> **Task details**
Every line of the records below that holds the word "true" belongs in the answer.

> **Records shown**
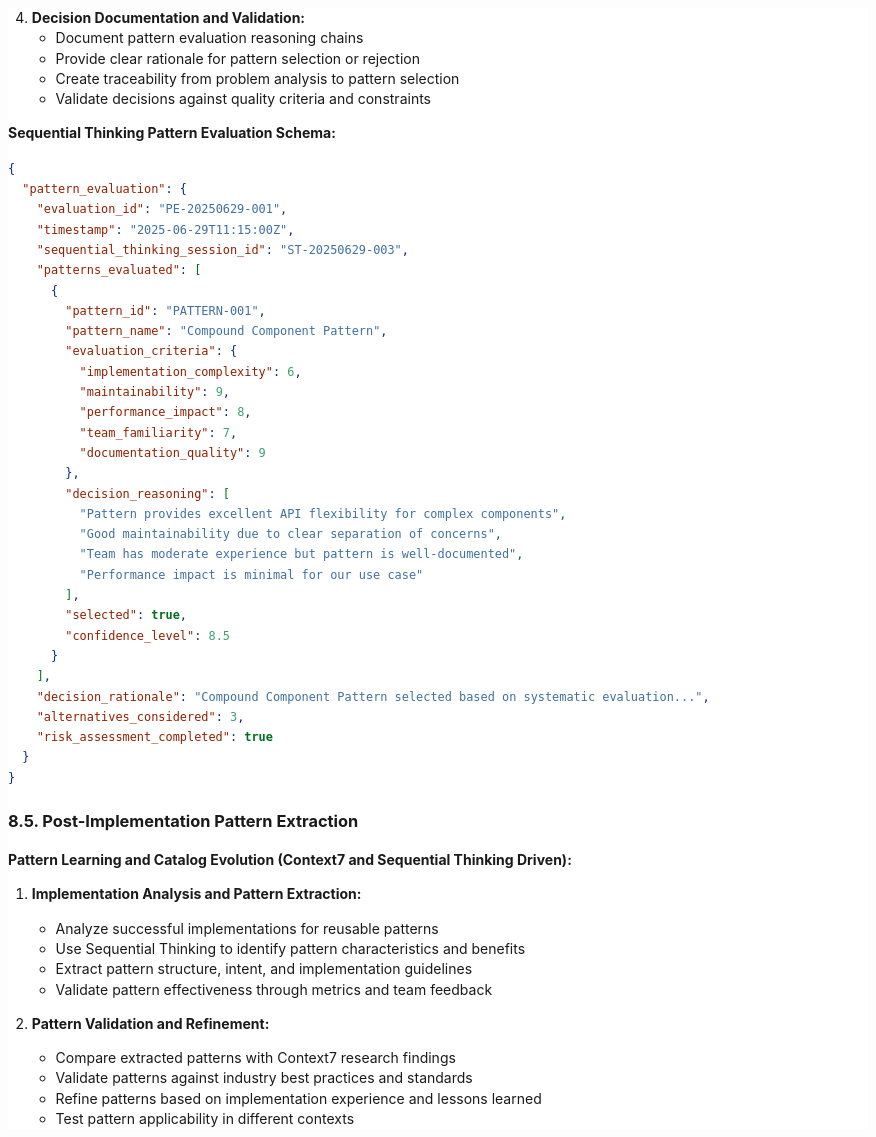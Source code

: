 4.  **Decision Documentation and Validation:**
    *   Document pattern evaluation reasoning chains
    *   Provide clear rationale for pattern selection or rejection
    *   Create traceability from problem analysis to pattern selection
    *   Validate decisions against quality criteria and constraints

**Sequential Thinking Pattern Evaluation Schema:**
```json
{
  "pattern_evaluation": {
    "evaluation_id": "PE-20250629-001",
    "timestamp": "2025-06-29T11:15:00Z",
    "sequential_thinking_session_id": "ST-20250629-003",
    "patterns_evaluated": [
      {
        "pattern_id": "PATTERN-001",
        "pattern_name": "Compound Component Pattern",
        "evaluation_criteria": {
          "implementation_complexity": 6,
          "maintainability": 9,
          "performance_impact": 8,
          "team_familiarity": 7,
          "documentation_quality": 9
        },
        "decision_reasoning": [
          "Pattern provides excellent API flexibility for complex components",
          "Good maintainability due to clear separation of concerns",
          "Team has moderate experience but pattern is well-documented",
          "Performance impact is minimal for our use case"
        ],
        "selected": true,
        "confidence_level": 8.5
      }
    ],
    "decision_rationale": "Compound Component Pattern selected based on systematic evaluation...",
    "alternatives_considered": 3,
    "risk_assessment_completed": true
  }
}
```

### 8.5. Post-Implementation Pattern Extraction

**Pattern Learning and Catalog Evolution (Context7 and Sequential Thinking Driven):**

1.  **Implementation Analysis and Pattern Extraction:**
    *   Analyze successful implementations for reusable patterns
    *   Use Sequential Thinking to identify pattern characteristics and benefits
    *   Extract pattern structure, intent, and implementation guidelines
    *   Validate pattern effectiveness through metrics and team feedback

2.  **Pattern Validation and Refinement:**
    *   Compare extracted patterns with Context7 research findings
    *   Validate patterns against industry best practices and standards
    *   Refine patterns based on implementation experience and lessons learned
    *   Test pattern applicability in different contexts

> **Worked solution**
        "selected": true,
    "risk_assessment_completed": true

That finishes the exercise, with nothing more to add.